▶ WHAT THE TASK REQUIRES:
Each record should be given again exactly, and any picture in it left out.

▶ SOURCE MATERIAL:

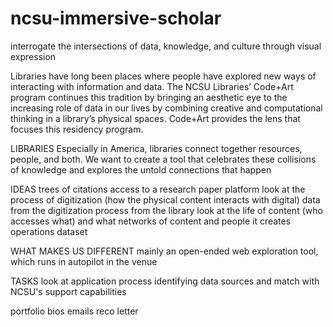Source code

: # ncsu-immersive-scholar


interrogate the intersections of data, knowledge, and culture through visual expression

Libraries have long been places where people have explored new ways of interacting with information and data. The NCSU Libraries’ Code+Art program continues this tradition by bringing an aesthetic eye to the increasing role of data in our lives by combining creative and computational thinking in a library’s physical spaces. Code+Art provides the lens that focuses this residency program.

LIBRARIES
  Especially in America, libraries connect together resources, people, and both.
  We want to create a tool that celebrates these collisions of knowledge and explores the untold connections that happen

IDEAS
  trees of citations
    access to a research paper platform
  look at the process of digitization (how the physical content interacts with digital)
    data from the digitization process from the library
  look at the life of content (who accesses what) and what networks of content and people it creates
    operations dataset

WHAT MAKES US DIFFERENT
  mainly an open-ended web exploration tool, which runs in autopilot in the venue

TASKS
  look at application process
  identifying data sources and match with NCSU's support capabilities
  
  portfolio
  bios
  emails
  reco letter


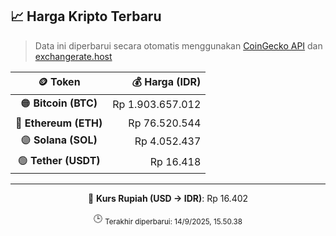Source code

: 

<!-- HARGA_KRIPTO -->
## 📈 Harga Kripto Terbaru

> Data ini diperbarui secara otomatis menggunakan [CoinGecko API](https://www.coingecko.com/) dan [exchangerate.host](https://exchangerate.host/)

<div align="center">

| 🪙 Token | 💰 Harga (IDR) |
|:------:|---------------:|
| 🟠 **Bitcoin (BTC)**   | Rp 1.903.657.012 |
| 🔵 **Ethereum (ETH)**  | Rp 76.520.544 |
| 🟣 **Solana (SOL)**    | Rp 4.052.437 |
| 🟢 **Tether (USDT)**   | Rp 16.418 |

---

💱 **Kurs Rupiah (USD → IDR)**: Rp 16.402

🕒 <sub>Terakhir diperbarui: 14/9/2025, 15.50.38</sub>

</div>
<!-- /HARGA_KRIPTO -->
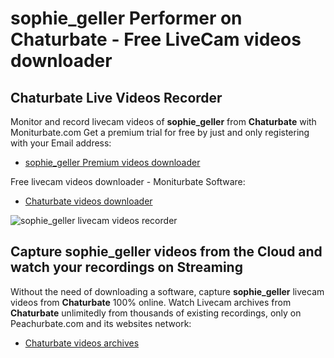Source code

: # sophie_geller Performer on Chaturbate - Free LiveCam videos downloader

## Chaturbate Live Videos Recorder

Monitor and record livecam videos of **sophie_geller** from **Chaturbate** with Moniturbate.com
Get a premium trial for free by just and only registering with your Email address:
* [sophie_geller Premium videos downloader](https://moniturbate.com/request-demo-licence-key.html)

Free livecam videos downloader - Moniturbate Software:
* [Chaturbate videos downloader](https://moniturbate.com/moniturbate-download-software.html)

![sophie_geller livecam videos recorder](https://peachurnet.com/templates/moniturbate-software.png)


## Capture sophie_geller videos from the Cloud and watch your recordings on Streaming

Without the need of downloading a software, capture **sophie_geller** livecam videos from **Chaturbate** 100% online.
Watch Livecam archives from **Chaturbate** unlimitedly from thousands of existing recordings, only on Peachurbate.com and its websites network:
* [Chaturbate videos archives](https://peachurnet.com/)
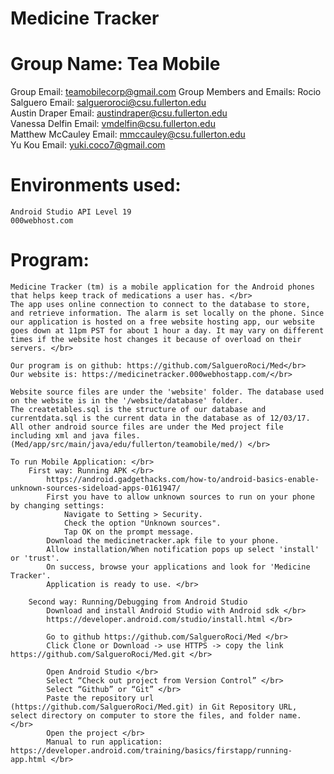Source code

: # Medicine Tracker 
# Group Name: Tea Mobile 

Group Email: teamobilecorp@gmail.com
Group Members and Emails: 
	Rocio Salguero   Email: salgueroroci@csu.fullerton.edu </br>
	Austin Draper    Email: austindraper@csu.fullerton.edu </br>
	Vanessa Delfin   Email: vmdelfin@csu.fullerton.edu  </br>
	Matthew McCauley Email: mmccauley@csu.fullerton.edu </br>
	Yu Kou           Email: yuki.coco7@gmail.com </br>
	
# Environments used: 
	Android Studio API Level 19 
	000webhost.com

# Program: 
	Medicine Tracker (tm) is a mobile application for the Android phones that helps keep track of medications a user has. </br>
	The app uses online connection to connect to the database to store, and retrieve information. The alarm is set locally on the phone. Since our application is hosted on a free website hosting app, our website goes down at 11pm PST for about 1 hour a day. It may vary on different times if the website host changes it because of overload on their servers. </br>
	
	Our program is on github: https://github.com/SalgueroRoci/Med</br>
	Our website is: https://medicinetracker.000webhostapp.com/</br>
	
	Website source files are under the 'website' folder. The database used on the website is in the '/website/database' folder. 
	The createtables.sql is the structure of our database and currentdata.sql is the current data in the database as of 12/03/17.
	All other android source files are under the Med project file including xml and java files. (Med/app/src/main/java/edu/fullerton/teamobile/med/) </br>

	To run Mobile Application: </br>
		First way: Running APK </br>
			https://android.gadgethacks.com/how-to/android-basics-enable-unknown-sources-sideload-apps-0161947/
			First you have to allow unknown sources to run on your phone by changing settings:
				Navigate to Setting > Security.
				Check the option "Unknown sources".
				Tap OK on the prompt message.
			Download the medicinetracker.apk file to your phone. 
			Allow installation/When notification pops up select 'install' or 'trust'.
			On success, browse your applications and look for 'Medicine Tracker'. 
			Application is ready to use. </br>
			
		Second way: Running/Debugging from Android Studio 
			Download and install Android Studio with Android sdk </br>
			https://developer.android.com/studio/install.html </br>

			Go to github https://github.com/SalgueroRoci/Med </br>
			Click Clone or Download -> use HTTPS -> copy the link https://github.com/SalgueroRoci/Med.git </br>

			Open Android Studio </br>
			Select “Check out project from Version Control” </br>
			Select “Github” or “Git” </br>
			Paste the repository url (https://github.com/SalgueroRoci/Med.git) in Git Repository URL, select directory on computer to store the files, and folder name. </br>
			Open the project </br>
			Manual to run application: https://developer.android.com/training/basics/firstapp/running-app.html </br>






			
		
	
	
	
	
	

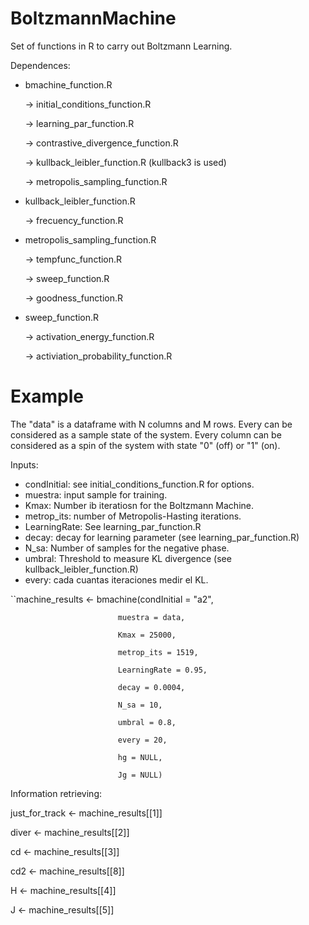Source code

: # BoltzmannMachine
Set of functions in R to carry out Boltzmann Learning.

Dependences:
* bmachine_function.R 

  -> initial_conditions_function.R
  
  -> learning_par_function.R
  
  -> contrastive_divergence_function.R
  
  -> kullback_leibler_function.R (kullback3 is used)
  
  -> metropolis_sampling_function.R
  
* kullback_leibler_function.R 

  -> frecuency_function.R

* metropolis_sampling_function.R

  -> tempfunc_function.R
  
  -> sweep_function.R
  
  -> goodness_function.R
  
* sweep_function.R

  -> activation_energy_function.R
  
  -> activiation_probability_function.R
  

# Example
The "data" is a dataframe with N columns and M rows. Every can be considered as a sample state of the 
system. Every column can be considered as a spin of the system with state "0" (off) or "1" (on).

Inputs:
* condInitial: see initial_conditions_function.R for options.
* muestra: input sample for training.
* Kmax: Number ib iteratiosn for the Boltzmann Machine.
* metrop_its: number of Metropolis-Hasting iterations.
* LearningRate: See learning_par_function.R 
* decay: decay for learning parameter (see learning_par_function.R) 
* N_sa: Number of samples for the negative phase.
* umbral: Threshold to measure KL divergence (see kullback_leibler_function.R)
* every: cada cuantas iteraciones medir el KL.


``machine_results <- bmachine(condInitial = "a2", 

                            muestra = data, 
                            
                            Kmax = 25000, 
                            
                            metrop_its = 1519, 
                            
                            LearningRate = 0.95, 
                            
                            decay = 0.0004, 
                            
                            N_sa = 10, 
                            
                            umbral = 0.8, 
                            
                            every = 20, 
                            
                            hg = NULL, 
                            
                            Jg = NULL)
                            

Information retrieving:

just_for_track <- machine_results[[1]]

diver <- machine_results[[2]]

cd <- machine_results[[3]]  

cd2 <- machine_results[[8]] 

H <- machine_results[[4]]

J <- machine_results[[5]]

▶ ANSWER SECTION:
Source code

: # ncsu-immersive-scholar


interrogate the intersections of data, knowledge, and culture through visual expression

Libraries have long been places where people have explored new ways of interacting with information and data. The NCSU Libraries’ Code+Art program continues this tradition by bringing an aesthetic eye to the increasing role of data in our lives by combining creative and computational thinking in a library’s physical spaces. Code+Art provides the lens that focuses this residency program.

LIBRARIES
  Especially in America, libraries connect together resources, people, and both.
  We want to create a tool that celebrates these collisions of knowledge and explores the untold connections that happen

IDEAS
  trees of citations
    access to a research paper platform
  look at the process of digitization (how the physical content interacts with digital)
    data from the digitization process from the library
  look at the life of content (who accesses what) and what networks of content and people it creates
    operations dataset

WHAT MAKES US DIFFERENT
  mainly an open-ended web exploration tool, which runs in autopilot in the venue

TASKS
  look at application process
  identifying data sources and match with NCSU's support capabilities
  
  portfolio
  bios
  emails
  reco letter


Source code

: 

<!-- HARGA_KRIPTO -->
## 📈 Harga Kripto Terbaru

> Data ini diperbarui secara otomatis menggunakan [CoinGecko API](https://www.coingecko.com/) dan [exchangerate.host](https://exchangerate.host/)

<div align="center">

| 🪙 Token | 💰 Harga (IDR) |
|:------:|---------------:|
| 🟠 **Bitcoin (BTC)**   | Rp 1.903.657.012 |
| 🔵 **Ethereum (ETH)**  | Rp 76.520.544 |
| 🟣 **Solana (SOL)**    | Rp 4.052.437 |
| 🟢 **Tether (USDT)**   | Rp 16.418 |

---

💱 **Kurs Rupiah (USD → IDR)**: Rp 16.402

🕒 <sub>Terakhir diperbarui: 14/9/2025, 15.50.38</sub>

</div>
<!-- /HARGA_KRIPTO -->
Source code

: # sophie_geller Performer on Chaturbate - Free LiveCam videos downloader

## Chaturbate Live Videos Recorder

Monitor and record livecam videos of **sophie_geller** from **Chaturbate** with Moniturbate.com
Get a premium trial for free by just and only registering with your Email address:
* [sophie_geller Premium videos downloader](https://moniturbate.com/request-demo-licence-key.html)

Free livecam videos downloader - Moniturbate Software:
* [Chaturbate videos downloader](https://moniturbate.com/moniturbate-download-software.html)

![sophie_geller livecam videos recorder](https://peachurnet.com/templates/moniturbate-software.png)


## Capture sophie_geller videos from the Cloud and watch your recordings on Streaming

Without the need of downloading a software, capture **sophie_geller** livecam videos from **Chaturbate** 100% online.
Watch Livecam archives from **Chaturbate** unlimitedly from thousands of existing recordings, only on Peachurbate.com and its websites network:
* [Chaturbate videos archives](https://peachurnet.com/)
Source code

: # Medicine Tracker 
# Group Name: Tea Mobile 

Group Email: teamobilecorp@gmail.com
Group Members and Emails: 
	Rocio Salguero   Email: salgueroroci@csu.fullerton.edu </br>
	Austin Draper    Email: austindraper@csu.fullerton.edu </br>
	Vanessa Delfin   Email: vmdelfin@csu.fullerton.edu  </br>
	Matthew McCauley Email: mmccauley@csu.fullerton.edu </br>
	Yu Kou           Email: yuki.coco7@gmail.com </br>
	
# Environments used: 
	Android Studio API Level 19 
	000webhost.com

# Program: 
	Medicine Tracker (tm) is a mobile application for the Android phones that helps keep track of medications a user has. </br>
	The app uses online connection to connect to the database to store, and retrieve information. The alarm is set locally on the phone. Since our application is hosted on a free website hosting app, our website goes down at 11pm PST for about 1 hour a day. It may vary on different times if the website host changes it because of overload on their servers. </br>
	
	Our program is on github: https://github.com/SalgueroRoci/Med</br>
	Our website is: https://medicinetracker.000webhostapp.com/</br>
	
	Website source files are under the 'website' folder. The database used on the website is in the '/website/database' folder. 
	The createtables.sql is the structure of our database and currentdata.sql is the current data in the database as of 12/03/17.
	All other android source files are under the Med project file including xml and java files. (Med/app/src/main/java/edu/fullerton/teamobile/med/) </br>

	To run Mobile Application: </br>
		First way: Running APK </br>
			https://android.gadgethacks.com/how-to/android-basics-enable-unknown-sources-sideload-apps-0161947/
			First you have to allow unknown sources to run on your phone by changing settings:
				Navigate to Setting > Security.
				Check the option "Unknown sources".
				Tap OK on the prompt message.
			Download the medicinetracker.apk file to your phone. 
			Allow installation/When notification pops up select 'install' or 'trust'.
			On success, browse your applications and look for 'Medicine Tracker'. 
			Application is ready to use. </br>
			
		Second way: Running/Debugging from Android Studio 
			Download and install Android Studio with Android sdk </br>
			https://developer.android.com/studio/install.html </br>

			Go to github https://github.com/SalgueroRoci/Med </br>
			Click Clone or Download -> use HTTPS -> copy the link https://github.com/SalgueroRoci/Med.git </br>

			Open Android Studio </br>
			Select “Check out project from Version Control” </br>
			Select “Github” or “Git” </br>
			Paste the repository url (https://github.com/SalgueroRoci/Med.git) in Git Repository URL, select directory on computer to store the files, and folder name. </br>
			Open the project </br>
			Manual to run application: https://developer.android.com/training/basics/firstapp/running-app.html </br>






			
		
	
	
	
	
	

Source code

: # BoltzmannMachine
Set of functions in R to carry out Boltzmann Learning.

Dependences:
* bmachine_function.R 

  -> initial_conditions_function.R
  
  -> learning_par_function.R
  
  -> contrastive_divergence_function.R
  
  -> kullback_leibler_function.R (kullback3 is used)
  
  -> metropolis_sampling_function.R
  
* kullback_leibler_function.R 

  -> frecuency_function.R

* metropolis_sampling_function.R

  -> tempfunc_function.R
  
  -> sweep_function.R
  
  -> goodness_function.R
  
* sweep_function.R

  -> activation_energy_function.R
  
  -> activiation_probability_function.R
  

# Example
The "data" is a dataframe with N columns and M rows. Every can be considered as a sample state of the 
system. Every column can be considered as a spin of the system with state "0" (off) or "1" (on).

Inputs:
* condInitial: see initial_conditions_function.R for options.
* muestra: input sample for training.
* Kmax: Number ib iteratiosn for the Boltzmann Machine.
* metrop_its: number of Metropolis-Hasting iterations.
* LearningRate: See learning_par_function.R 
* decay: decay for learning parameter (see learning_par_function.R) 
* N_sa: Number of samples for the negative phase.
* umbral: Threshold to measure KL divergence (see kullback_leibler_function.R)
* every: cada cuantas iteraciones medir el KL.


``machine_results <- bmachine(condInitial = "a2", 

                            muestra = data, 
                            
                            Kmax = 25000, 
                            
                            metrop_its = 1519, 
                            
                            LearningRate = 0.95, 
                            
                            decay = 0.0004, 
                            
                            N_sa = 10, 
                            
                            umbral = 0.8, 
                            
                            every = 20, 
                            
                            hg = NULL, 
                            
                            Jg = NULL)
                            

Information retrieving:

just_for_track <- machine_results[[1]]

diver <- machine_results[[2]]

cd <- machine_results[[3]]  

cd2 <- machine_results[[8]] 

H <- machine_results[[4]]

J <- machine_results[[5]]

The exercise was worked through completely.